- Opening Delimiter -

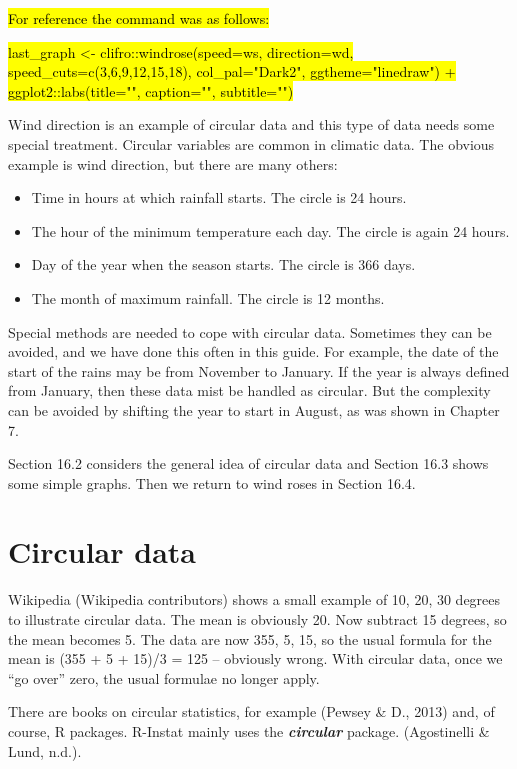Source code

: \documentclass[
  letterpaper,
  DIV=11,
  numbers=noendperiod]{scrreprt}
\begin{document}
\hl{For reference the command was as follows:}

\hl{last\_graph \textless- clifro::windrose(speed=ws, direction=wd,
speed\_cuts=c(3,6,9,12,15,18), col\_pal="Dark2", ggtheme="linedraw") +
ggplot2::labs(title="", caption="", subtitle="")}

Wind direction is an example of circular data and this type of data
needs some special treatment. Circular variables are common in climatic
data. The obvious example is wind direction, but there are many others:

\begin{itemize}
\item
  Time in hours at which rainfall starts. The circle is 24 hours.
\item
  The hour of the minimum temperature each day. The circle is again 24
  hours.
\item
  Day of the year when the season starts. The circle is 366 days.
\item
  The month of maximum rainfall. The circle is 12 months.
\end{itemize}

Special methods are needed to cope with circular data. Sometimes they
can be avoided, and we have done this often in this guide. For example,
the date of the start of the rains may be from November to January. If
the year is always defined from January, then these data mist be handled
as circular. But the complexity can be avoided by shifting the year to
start in August, as was shown in Chapter 7.

Section 16.2 considers the general idea of circular data and Section
16.3 shows some simple graphs. Then we return to wind roses in Section
16.4.

\section{Circular data}\label{circular-data}

Wikipedia (Wikipedia contributors) shows a small example of 10, 20, 30
degrees to illustrate circular data. The mean is obviously 20. Now
subtract 15 degrees, so the mean becomes 5. The data are now 355, 5, 15,
so the usual formula for the mean is (355 + 5 + 15)/3 = 125 -- obviously
wrong. With circular data, once we ``go over'' zero, the usual formulae
no longer apply.

There are books on circular statistics, for example (Pewsey \& D., 2013)
and, of course, R packages. R-Instat mainly uses the
\textbf{\emph{circular}} package. (Agostinelli \& Lund, n.d.).
\end{document}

- Closing Delimiter -

Task brief: Retype each entry above character for character; pictures stay out.

Solved exercise:
Source code

: \documentclass[
  letterpaper,
  DIV=11,
  numbers=noendperiod]{scrreprt}
\begin{document}
\hl{For reference the command was as follows:}

\hl{last\_graph \textless- clifro::windrose(speed=ws, direction=wd,
speed\_cuts=c(3,6,9,12,15,18), col\_pal="Dark2", ggtheme="linedraw") +
ggplot2::labs(title="", caption="", subtitle="")}

Wind direction is an example of circular data and this type of data
needs some special treatment. Circular variables are common in climatic
data. The obvious example is wind direction, but there are many others:

\begin{itemize}
\item
  Time in hours at which rainfall starts. The circle is 24 hours.
\item
  The hour of the minimum temperature each day. The circle is again 24
  hours.
\item
  Day of the year when the season starts. The circle is 366 days.
\item
  The month of maximum rainfall. The circle is 12 months.
\end{itemize}

Special methods are needed to cope with circular data. Sometimes they
can be avoided, and we have done this often in this guide. For example,
the date of the start of the rains may be from November to January. If
the year is always defined from January, then these data mist be handled
as circular. But the complexity can be avoided by shifting the year to
start in August, as was shown in Chapter 7.

Section 16.2 considers the general idea of circular data and Section
16.3 shows some simple graphs. Then we return to wind roses in Section
16.4.

\section{Circular data}\label{circular-data}

Wikipedia (Wikipedia contributors) shows a small example of 10, 20, 30
degrees to illustrate circular data. The mean is obviously 20. Now
subtract 15 degrees, so the mean becomes 5. The data are now 355, 5, 15,
so the usual formula for the mean is (355 + 5 + 15)/3 = 125 -- obviously
wrong. With circular data, once we ``go over'' zero, the usual formulae
no longer apply.

There are books on circular statistics, for example (Pewsey \& D., 2013)
and, of course, R packages. R-Instat mainly uses the
\textbf{\emph{circular}} package. (Agostinelli \& Lund, n.d.).
\end{document}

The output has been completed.